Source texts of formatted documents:
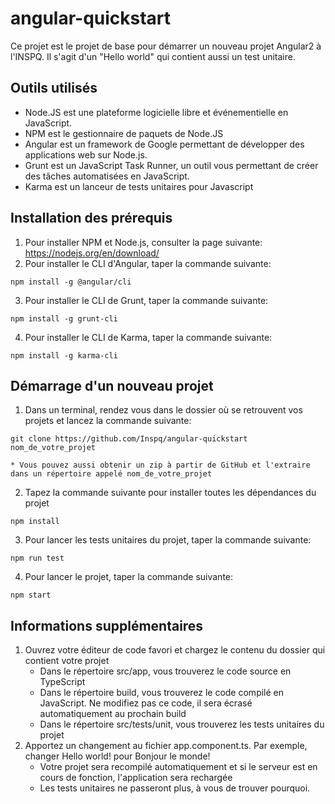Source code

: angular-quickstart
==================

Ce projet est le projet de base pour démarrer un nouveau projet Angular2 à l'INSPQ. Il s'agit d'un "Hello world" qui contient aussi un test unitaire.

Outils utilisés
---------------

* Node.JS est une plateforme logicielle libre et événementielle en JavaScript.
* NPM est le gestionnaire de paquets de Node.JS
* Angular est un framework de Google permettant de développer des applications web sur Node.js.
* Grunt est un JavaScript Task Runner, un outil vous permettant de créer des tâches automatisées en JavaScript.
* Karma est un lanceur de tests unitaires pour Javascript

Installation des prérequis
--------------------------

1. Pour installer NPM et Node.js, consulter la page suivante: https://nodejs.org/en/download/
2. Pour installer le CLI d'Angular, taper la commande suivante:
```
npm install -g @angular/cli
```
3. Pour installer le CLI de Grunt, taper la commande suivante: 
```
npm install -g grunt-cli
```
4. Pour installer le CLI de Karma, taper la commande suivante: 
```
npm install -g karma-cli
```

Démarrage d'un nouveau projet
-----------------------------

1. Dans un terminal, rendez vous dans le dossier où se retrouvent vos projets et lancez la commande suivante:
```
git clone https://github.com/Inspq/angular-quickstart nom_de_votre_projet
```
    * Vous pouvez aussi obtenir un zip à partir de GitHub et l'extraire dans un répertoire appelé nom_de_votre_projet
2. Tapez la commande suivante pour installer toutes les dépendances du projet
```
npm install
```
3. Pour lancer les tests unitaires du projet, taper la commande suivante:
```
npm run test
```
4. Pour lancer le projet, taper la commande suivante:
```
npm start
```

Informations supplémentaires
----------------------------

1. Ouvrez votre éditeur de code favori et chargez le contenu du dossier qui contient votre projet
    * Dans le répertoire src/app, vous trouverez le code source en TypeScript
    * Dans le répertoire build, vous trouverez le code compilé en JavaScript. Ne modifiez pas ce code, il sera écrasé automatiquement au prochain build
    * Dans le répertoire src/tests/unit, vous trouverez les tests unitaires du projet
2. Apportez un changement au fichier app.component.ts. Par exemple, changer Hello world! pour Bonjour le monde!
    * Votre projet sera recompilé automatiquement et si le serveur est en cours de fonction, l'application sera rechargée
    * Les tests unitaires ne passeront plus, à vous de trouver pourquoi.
==
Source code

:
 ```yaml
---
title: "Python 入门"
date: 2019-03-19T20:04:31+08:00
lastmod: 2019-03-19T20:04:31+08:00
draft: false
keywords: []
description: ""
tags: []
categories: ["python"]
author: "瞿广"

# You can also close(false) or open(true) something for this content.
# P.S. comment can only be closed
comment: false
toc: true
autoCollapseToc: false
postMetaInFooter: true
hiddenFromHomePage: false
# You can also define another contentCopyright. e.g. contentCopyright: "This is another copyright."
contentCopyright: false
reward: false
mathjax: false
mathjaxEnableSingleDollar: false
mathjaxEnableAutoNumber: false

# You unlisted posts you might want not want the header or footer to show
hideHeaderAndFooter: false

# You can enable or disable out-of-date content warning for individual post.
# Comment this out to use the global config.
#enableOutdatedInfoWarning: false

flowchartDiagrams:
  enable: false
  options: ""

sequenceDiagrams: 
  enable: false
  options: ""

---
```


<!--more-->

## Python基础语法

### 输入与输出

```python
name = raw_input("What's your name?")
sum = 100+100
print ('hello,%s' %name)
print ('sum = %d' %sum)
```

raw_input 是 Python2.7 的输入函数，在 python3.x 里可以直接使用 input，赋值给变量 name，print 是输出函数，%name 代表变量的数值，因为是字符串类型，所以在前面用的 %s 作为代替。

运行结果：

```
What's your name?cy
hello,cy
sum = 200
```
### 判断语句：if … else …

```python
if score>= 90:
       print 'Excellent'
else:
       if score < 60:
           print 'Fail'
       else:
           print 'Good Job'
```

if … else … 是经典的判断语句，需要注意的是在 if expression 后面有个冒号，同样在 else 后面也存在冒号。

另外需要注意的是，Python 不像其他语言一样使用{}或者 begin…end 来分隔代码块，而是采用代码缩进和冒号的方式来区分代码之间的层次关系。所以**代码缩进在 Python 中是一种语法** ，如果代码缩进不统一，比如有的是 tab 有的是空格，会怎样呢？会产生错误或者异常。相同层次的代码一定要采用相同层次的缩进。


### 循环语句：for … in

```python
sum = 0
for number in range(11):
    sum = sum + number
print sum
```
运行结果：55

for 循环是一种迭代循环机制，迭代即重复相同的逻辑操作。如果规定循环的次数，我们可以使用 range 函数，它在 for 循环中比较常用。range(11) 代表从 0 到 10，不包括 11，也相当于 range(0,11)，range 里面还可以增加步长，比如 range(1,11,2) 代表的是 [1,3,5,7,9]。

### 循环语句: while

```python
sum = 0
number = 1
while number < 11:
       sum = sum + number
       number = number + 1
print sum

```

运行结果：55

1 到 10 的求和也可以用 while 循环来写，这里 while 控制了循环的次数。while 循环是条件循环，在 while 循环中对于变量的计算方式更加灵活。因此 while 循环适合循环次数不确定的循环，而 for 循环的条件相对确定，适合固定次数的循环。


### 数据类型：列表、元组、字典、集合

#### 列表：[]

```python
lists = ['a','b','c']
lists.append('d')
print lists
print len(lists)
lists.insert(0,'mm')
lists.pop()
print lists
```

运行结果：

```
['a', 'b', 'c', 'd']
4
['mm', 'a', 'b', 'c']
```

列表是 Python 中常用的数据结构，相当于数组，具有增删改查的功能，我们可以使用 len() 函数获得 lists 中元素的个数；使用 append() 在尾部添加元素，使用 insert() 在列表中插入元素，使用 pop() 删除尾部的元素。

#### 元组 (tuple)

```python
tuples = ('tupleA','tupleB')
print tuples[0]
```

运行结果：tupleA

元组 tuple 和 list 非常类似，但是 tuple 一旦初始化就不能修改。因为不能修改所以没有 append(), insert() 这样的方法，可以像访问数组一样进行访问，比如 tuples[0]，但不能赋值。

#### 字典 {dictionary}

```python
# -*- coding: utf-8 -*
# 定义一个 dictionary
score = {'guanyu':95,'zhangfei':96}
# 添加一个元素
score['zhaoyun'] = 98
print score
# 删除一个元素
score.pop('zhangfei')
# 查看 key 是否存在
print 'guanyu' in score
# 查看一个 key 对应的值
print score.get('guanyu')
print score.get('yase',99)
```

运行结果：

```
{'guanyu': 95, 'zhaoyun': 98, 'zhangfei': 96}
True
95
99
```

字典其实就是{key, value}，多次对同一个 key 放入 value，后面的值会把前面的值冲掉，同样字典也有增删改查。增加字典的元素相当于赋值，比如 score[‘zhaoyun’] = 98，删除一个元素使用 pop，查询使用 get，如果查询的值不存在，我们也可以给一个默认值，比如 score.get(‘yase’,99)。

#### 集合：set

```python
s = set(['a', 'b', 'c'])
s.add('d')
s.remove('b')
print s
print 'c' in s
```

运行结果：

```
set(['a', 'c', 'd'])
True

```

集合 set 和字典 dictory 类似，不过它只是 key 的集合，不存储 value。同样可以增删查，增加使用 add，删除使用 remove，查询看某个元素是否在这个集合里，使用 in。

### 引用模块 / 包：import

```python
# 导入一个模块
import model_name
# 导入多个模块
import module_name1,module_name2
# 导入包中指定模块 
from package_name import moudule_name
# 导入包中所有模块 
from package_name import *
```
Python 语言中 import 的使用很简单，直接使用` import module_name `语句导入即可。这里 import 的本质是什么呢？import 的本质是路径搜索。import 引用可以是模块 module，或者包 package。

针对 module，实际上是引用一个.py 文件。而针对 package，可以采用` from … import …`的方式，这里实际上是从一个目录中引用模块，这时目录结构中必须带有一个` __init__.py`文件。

What this task involves:
Search the records for the word "taper". Copy every line that has it.

Answer space:
2. Pour installer le CLI d'Angular, taper la commande suivante:
3. Pour installer le CLI de Grunt, taper la commande suivante: 
4. Pour installer le CLI de Karma, taper la commande suivante: 
3. Pour lancer les tests unitaires du projet, taper la commande suivante:
4. Pour lancer le projet, taper la commande suivante:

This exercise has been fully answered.